Critics blame Venezuela's collapse on the government's two decades of self-proclaimed "socialist revolution," which has been marred by corruption and mismanagement, first under the late Hugo Chavez and now under Maduro's rule.
The U.S. sanctions essentially cut PDVSA off from its Houston-based subsidiary Citgo, depriving it of $11 billion in hard currency from exports this year U.S. officials say bankrolled Maduro's "dictatorship." U.S. officials have turned control of Citgo over to Guaido's interim government, essentially expropriating the company, a strategy Venezuela's socialist government employed for years by seizing private companies.
Opposition leaders bent on ousting Maduro say they recognize the U.S. crackdown on the oil sector will be painful for their people, but add that the measures are necessary to keep Maduro's government from further looting Venezuelan resources.
Meanwhile, a defiant Maduro says the economic war led by the White House is a precursor to a military invasion to oust him from power and seize Venezuela's vast oil wealth. Maduro tweeted a warning Wednesday nobody should be fooled by apparent gestures of assistance, alluding to tons of U.S. humanitarian aid he recently blocked from entering.
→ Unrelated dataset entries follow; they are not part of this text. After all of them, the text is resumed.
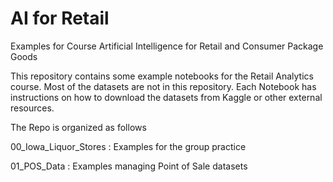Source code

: # AI for Retail

Examples for Course Artificial Intelligence for Retail and Consumer Package Goods

This repository contains some example notebooks for the Retail Analytics course. 
Most of the datasets are not in this repository. Each Notebook has instructions on how to download the datasets from Kaggle or other external resources.

The Repo is organized as follows

00_Iowa_Liquor_Stores : Examples for the group practice

01_POS_Data : Examples managing Point of Sale datasets


  
 
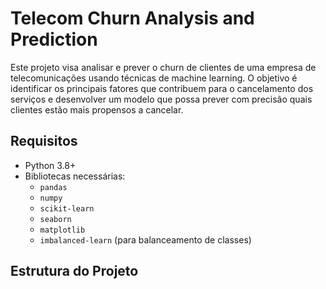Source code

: # Telecom Churn Analysis and Prediction

Este projeto visa analisar e prever o churn de clientes de uma empresa de telecomunicações usando técnicas de machine learning. O objetivo é identificar os principais fatores que contribuem para o cancelamento dos serviços e desenvolver um modelo que possa prever com precisão quais clientes estão mais propensos a cancelar.

## Requisitos

- Python 3.8+
- Bibliotecas necessárias:
  - `pandas`
  - `numpy`
  - `scikit-learn`
  - `seaborn`
  - `matplotlib`
  - `imbalanced-learn` (para balanceamento de classes)

## Estrutura do Projeto


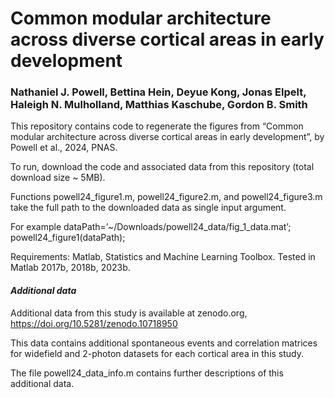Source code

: # Common modular architecture across diverse cortical areas in early development
### Nathaniel J. Powell, Bettina Hein, Deyue Kong, Jonas Elpelt, Haleigh N. Mulholland, Matthias Kaschube, Gordon B. Smith

This repository contains code to regenerate the figures from “Common modular architecture across diverse cortical areas in early development”, by Powell et al., 2024, PNAS.

To run, download the code and associated data from this repository (total download size ~ 5MB).

Functions powell24_figure1.m, powell24_figure2.m, and powell24_figure3.m take the full path to the downloaded data as single input argument.

For example
dataPath=’~/Downloads/powell24_data/fig_1_data.mat’;
powell24_figure1(dataPath);

Requirements: Matlab, Statistics and Machine Learning Toolbox. Tested in Matlab 2017b, 2018b, 2023b.

#### _Additional data_
Additional data from this study is available at zenodo.org, https://doi.org/10.5281/zenodo.10718950

This data contains additional spontaneous events and correlation matrices for widefield and 2-photon datasets for each cortical area in this study. 

The file powell24_data_info.m contains further descriptions of this additional data. 
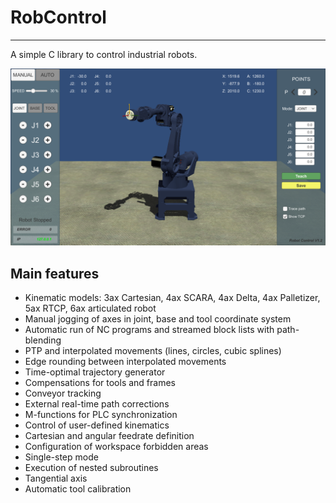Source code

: # RobControl #
---
A simple C library to control industrial robots.

![RobotControl V1.2](/robot.png)

## Main features ##
- Kinematic models: 3ax Cartesian, 4ax SCARA, 4ax Delta, 4ax Palletizer, 5ax RTCP, 6ax articulated robot
- Manual jogging of axes in joint, base and tool coordinate system
- Automatic run of NC programs and streamed block lists with path-blending
- PTP and interpolated movements (lines, circles, cubic splines)
- Edge rounding between interpolated movements
- Time-optimal trajectory generator
- Compensations for tools and frames
- Conveyor tracking
- External real-time path corrections
- M-functions for PLC synchronization
- Control of user-defined kinematics
- Cartesian and angular feedrate definition
- Configuration of workspace forbidden areas
- Single-step mode
- Execution of nested subroutines
- Tangential axis
- Automatic tool calibration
"The Venezuelan opposition and the U.S. government don't want to help the country," Maduro said. "Just the opposite. They crave our natural resources. They want to unleash 'The Oil War' to invade and dominate our homeland."
Despite years of economic decline leading to Venezuela's current crisis, residents enjoy some of the world's cheapest gasoline -- filling up a tank for less than a penny. But gas is already hard to get in Maracaibo and other cities along the Colombian border, where smugglers sneak Venezuela's dirt-cheap fuel into the neighboring country, selling it at international prices for a quick profit.
Ixchel Castro, a Mexico City-based analyst at the Wood Mackenzie energy research firm, said Venezuela's domestic gasoline supply has been down by as much as 15 percent in recent years as the country's refineries and infrastructure fail -- a trend expected to accelerate.
PDVSA provided 160,000 barrels a day for domestic use last year, but with the U.S. sanctions and ongoing infrastructure challenges, that supply can be expected to fall to 60,000 barrels a day, she said, meeting just 38 percent of the country's needs.
Exacerbating the problem are shortages of diluent, a critical product needed to thin Venezuela's tar-like heavy crude so it can be piped 100 miles from the field to be turned into gasoline. Russia has stepped in, sending two tankers of the thinner, but these supplies will last just five to 10 days, said Russ Dallen, managing partner of Caracas Capital, a brokerage company.
"It's nothing," he said. "It's a drop in the bucket of what they need."
Gasoline won't completely dry up in Venezuela, which still has access to waning domestic production, as well as fuel in storage and shipments from India and European countries not subject to sanctions. But the fuel quality will suffer and there will be shortages, Castro said.